Exhibition and Development of New Works
13th October-12th November

Abstract painter Annie Luke Turner is working on 3 new paintings in HARI, inspired by her ongoing interest in walking in Thin Places - notably Julian's Bower labyrinth in Lincolnshire, and her relationship with the Lake District, but also her encounters with places in Hull where she has relocated.

As she works, Annie will be reflecting on her feelings and practical responses to the developing paintings.

Annie will be holding abstract mark making and deleting workshops, and HARI will be responding to her theme with Monday Musings and Phygital Phonics 3.

Annie Luke-Turner STATEMENT


When I start work it begins with a feeling for a place.

For me that’s always rooted in a sense of what might have been there before – whatever it is that might have made that place significant.


My parents always had a feel for these places. They were climbers and my mum has always loved history, especially pre-history – so as children, my brother and I were always out in the woods and hills and looking for old stones with cup and ring marks up on the moors.

I always loved walking – and still do. I remember walking behind my dad by rivers and over hills, placing my feet where he’d placed his. I love that feeling of moving through a place slowly, the rhythm of the walk, the way you can let your thoughts run free.
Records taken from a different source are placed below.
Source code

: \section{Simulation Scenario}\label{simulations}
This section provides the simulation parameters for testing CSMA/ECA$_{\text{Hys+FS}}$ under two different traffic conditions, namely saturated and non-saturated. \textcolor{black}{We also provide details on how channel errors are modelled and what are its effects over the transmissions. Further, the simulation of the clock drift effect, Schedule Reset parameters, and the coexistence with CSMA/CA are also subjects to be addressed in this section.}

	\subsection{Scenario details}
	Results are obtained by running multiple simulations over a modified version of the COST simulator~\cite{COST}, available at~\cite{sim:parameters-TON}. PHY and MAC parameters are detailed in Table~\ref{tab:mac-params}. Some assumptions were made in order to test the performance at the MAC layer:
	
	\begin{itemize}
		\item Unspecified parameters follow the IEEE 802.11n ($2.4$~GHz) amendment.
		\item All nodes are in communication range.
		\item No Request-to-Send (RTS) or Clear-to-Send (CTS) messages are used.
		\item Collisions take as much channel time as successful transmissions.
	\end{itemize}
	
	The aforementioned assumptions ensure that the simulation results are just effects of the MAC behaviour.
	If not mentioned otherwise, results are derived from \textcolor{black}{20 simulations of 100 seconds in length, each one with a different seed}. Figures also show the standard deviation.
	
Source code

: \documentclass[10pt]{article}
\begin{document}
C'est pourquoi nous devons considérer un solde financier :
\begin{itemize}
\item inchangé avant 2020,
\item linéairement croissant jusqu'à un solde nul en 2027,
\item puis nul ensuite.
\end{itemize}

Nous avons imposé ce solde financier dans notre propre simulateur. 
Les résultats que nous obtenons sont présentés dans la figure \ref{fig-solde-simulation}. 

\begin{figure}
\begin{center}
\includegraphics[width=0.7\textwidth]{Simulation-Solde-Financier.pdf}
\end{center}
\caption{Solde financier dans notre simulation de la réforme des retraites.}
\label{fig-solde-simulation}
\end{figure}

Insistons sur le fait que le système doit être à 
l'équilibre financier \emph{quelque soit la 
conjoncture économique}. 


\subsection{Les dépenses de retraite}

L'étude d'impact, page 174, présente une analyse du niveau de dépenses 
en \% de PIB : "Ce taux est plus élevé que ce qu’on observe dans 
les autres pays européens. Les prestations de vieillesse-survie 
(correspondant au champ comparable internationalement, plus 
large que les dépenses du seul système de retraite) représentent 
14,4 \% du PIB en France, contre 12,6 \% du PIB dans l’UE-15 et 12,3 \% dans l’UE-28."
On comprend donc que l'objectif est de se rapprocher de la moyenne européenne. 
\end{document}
Alkborough has a special atmosphere. It’s a sleepy village in North Lincolnshire, up on the hill overlooking the confluence of the Humber, the Ouse and the Trent.

The view is wide and far – on a good day you can see York minster, distant power stations, the Derbyshire hills. It’s not hard to imagine the Viking longboats and medieval traders that would have made their way up and down the rivers.


And there’s also the ancient and mysterious turf maze, Julian’s Bower – possibly a kind-of medieval entertainment, possibly a form of penance, maybe a place associated with spring rites and fertility…

When you enter the maze there’s a sense that time is suspended, you’ve entered another world away from the everyday, a timeless place and you’re retracing steps that have been walked over and over again by countless people over hundreds of years.


When I start to paint, I don’t know what the marks that I make will be or how the painting will evolve. I don’t hold a particular image in my mind, but I try to keep in touch with the feeling of the place. My paintings have lots of layers and marks, for me that’s a connection to the sense of the past.


For me, these paintings are about walking – they take me back to walking in my dad’s footsteps.

And they’re about the way time passes. And how what has been before us is still with us.